771d5c27 · Marc-Alexandre Cote · 2ad36935 · 771d5c27 · 771d5c27
--- a/theano/sandbox/cuda/extra_ops.py
+++ b/theano/sandbox/cuda/extra_ops.py
@@ -9,7 +9,7 @@ from theano.sandbox.cuda import GpuFlatten

 if cuda_available:
    from theano.sandbox.cuda import CudaNdarrayType
-    from theano.sandbox.cuda.basic_ops import host_from_gpu, gpu_from_host
+    from theano.sandbox.cuda.basic_ops import host_from_gpu, gpu_from_host, HostFromGpu
    from theano.sandbox.cuda.opt import register_opt as register_gpu_opt


@@ -78,12 +78,13 @@ class GpuCumsum(CumsumOp, GpuOp):
                                                     compute_map, no_recycling)

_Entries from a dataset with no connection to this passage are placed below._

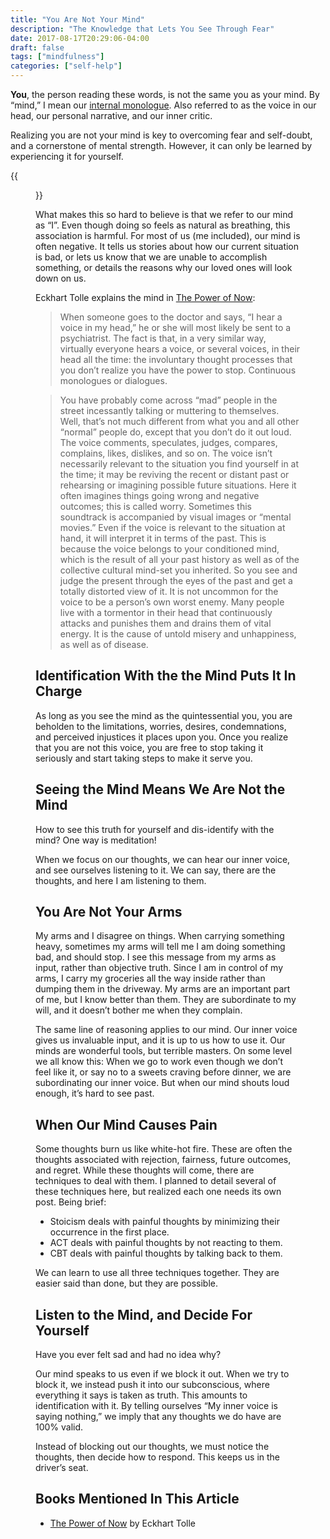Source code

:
 ```yaml
---
title: "You Are Not Your Mind"
description: "The Knowledge that Lets You See Through Fear"
date: 2017-08-17T20:29:06-04:00
draft: false
tags: ["mindfulness"]
categories: ["self-help"]
---
```

**You**, the person reading these words, is not the same you as your mind. By “mind,” I mean our [internal monologue](https://en.wikipedia.org/wiki/Internal_monologue). Also referred to as the voice in our head, our personal narrative, and our inner critic.

Realizing you are not your mind is key to overcoming fear and self-doubt, and a cornerstone of mental strength. However, it can only be learned by experiencing it for yourself.
<!--more-->

{{<figure class="" src="/img/you-are-not-your-mind/Drawing1-1-300x300.png" title="You are not your mind, but your mind is part of you.">}}

What makes this so hard to believe is that we refer to our mind as “I”. Even though doing so feels as natural as breathing, this association is harmful. For most of us (me included), our mind is often negative. It tells us stories about how our current situation is bad, or lets us know that we are unable to accomplish something, or details the reasons why our loved ones will look down on us.

Eckhart Tolle explains the mind in [The Power of Now](http://amzn.to/2udmulH):

>When someone goes to the doctor and says, “I hear a voice in my head,” he or she will most likely be sent to a psychiatrist. The fact is that, in a very similar way, virtually everyone hears a voice, or several voices, in their head all the time: the involuntary thought processes that you don’t realize you have the power to stop. Continuous monologues or dialogues.

>You have probably come across “mad” people in the street incessantly talking or muttering to themselves. Well, that’s not much different from what you and all other “normal” people do, except that you don’t do it out loud. The voice comments, speculates, judges, compares, complains, likes, dislikes, and so on. The voice isn’t necessarily relevant to the situation you find yourself in at the time; it may be reviving the recent or distant past or rehearsing or imagining possible future situations. Here it often imagines things going wrong and negative outcomes; this is called worry. Sometimes this soundtrack is accompanied by visual images or “mental movies.” Even if the voice is relevant to the situation at hand, it will interpret it in terms of the past. This is because the voice belongs to your conditioned mind, which is the result of all your past history as well as of the collective cultural mind-set you inherited. So you see and judge the present through the eyes of the past and get a totally distorted view of it. It is not uncommon for the voice to be a person’s own worst enemy. Many people live with a tormentor in their head that continuously attacks and punishes them and drains them of vital energy. It is the cause of untold misery and unhappiness, as well as of disease.

## Identification With the the Mind Puts It In Charge

As long as you see the mind as the quintessential you, you are beholden to the limitations, worries, desires, condemnations, and perceived injustices it places upon you. Once you realize that you are not this voice, you are free to stop taking it seriously and start taking steps to make it serve you.

## Seeing the Mind Means We Are Not the Mind

How to see this truth for yourself and dis-identify with the mind? One way is meditation!

When we focus on our thoughts, we can hear our inner voice, and see ourselves listening to it. We can say, there are the thoughts, and here I am listening to them.

## You Are Not Your Arms

My arms and I disagree on things. When carrying something heavy, sometimes my arms will tell me I am doing something bad, and should stop. I see this message from my arms as input, rather than objective truth. Since I am in control of my arms, I carry my groceries all the way inside rather than dumping them in the driveway. My arms are an important part of me, but I know better than them. They are subordinate to my will, and it doesn’t bother me when they complain.

The same line of reasoning applies to our mind. Our inner voice gives us invaluable input, and it is up to us how to use it. Our minds are wonderful tools, but terrible masters. On some level we all know this: When we go to work even though we don’t feel like it, or say no to a sweets craving before dinner, we are subordinating our inner voice. But when our mind shouts loud enough, it’s hard to see past.

## When Our Mind Causes Pain

Some thoughts burn us like white-hot fire. These are often the thoughts associated with rejection, fairness, future outcomes, and regret. While these thoughts will come, there are techniques to deal with them. I planned to detail several of these techniques here, but realized each one needs its own post. Being brief:

* Stoicism deals with painful thoughts by minimizing their occurrence in the first place.
* ACT deals with painful thoughts by not reacting to them.
* CBT deals with painful thoughts by talking back to them.

We can learn to use all three techniques together. They are easier said than done, but they are possible.

## Listen to the Mind, and Decide For Yourself

Have you ever felt sad and had no idea why?

Our mind speaks to us even if we block it out. When we try to block it, we instead push it into our subconscious, where everything it says is taken as truth. This amounts to identification with it. By telling ourselves “My inner voice is saying nothing,” we imply that any thoughts we do have are 100% valid.

Instead of blocking out our thoughts, we must notice the thoughts, then decide how to respond. This keeps us in the driver’s seat.

## Books Mentioned In This Article

* [The Power of Now](http://amzn.to/2udmulH) by Eckhart Tolle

    def c_code_cache_version(self):
-        return (3,)
+        return (4,)

    def c_support_code_apply(self, node, nodename):
        return """
        __device__
        void k_reductionPhase_%(nodename)s(float* partialCumSum) {
+            // Traverse down from leaves to root building partial sums at internal nodes in the tree.
            for (unsigned int stride = 1; stride <= blockDim.x; stride *= 2) {
                __syncthreads();
                unsigned int index = (threadIdx.x + 1) * (stride * 2) - 1;
@@ -95,6 +96,7 @@ class GpuCumsum(CumsumOp, GpuOp):

        __device__
        void k_reversePhase_%(nodename)s(float* partialCumSum) {
+            // Traverse back up the tree building the scan from the partial sums
            for (unsigned int stride = exp2(ceil(log2((float)blockDim.x))); stride > 0; stride /= 2) {
                __syncthreads();
                unsigned int index = (threadIdx.x + 1) * (stride * 2) - 1;
@@ -151,7 +153,7 @@ class GpuCumsum(CumsumOp, GpuOp):

        __global__
        void k_blockCumSum_%(nodename)s(float* input, float* output, int numElements, dim3 dataStrides, int dataOffset, float* blockSum) {
-            // Regarding blockIdx and threadIdx, 'Cumsum' is always perform along the X axis.
+            // Regarding blockIdx and threadIdx, 'Cumsum' is always performed along the X axis.
            // The Y axis will contain all the independent cumsums of the 2D case.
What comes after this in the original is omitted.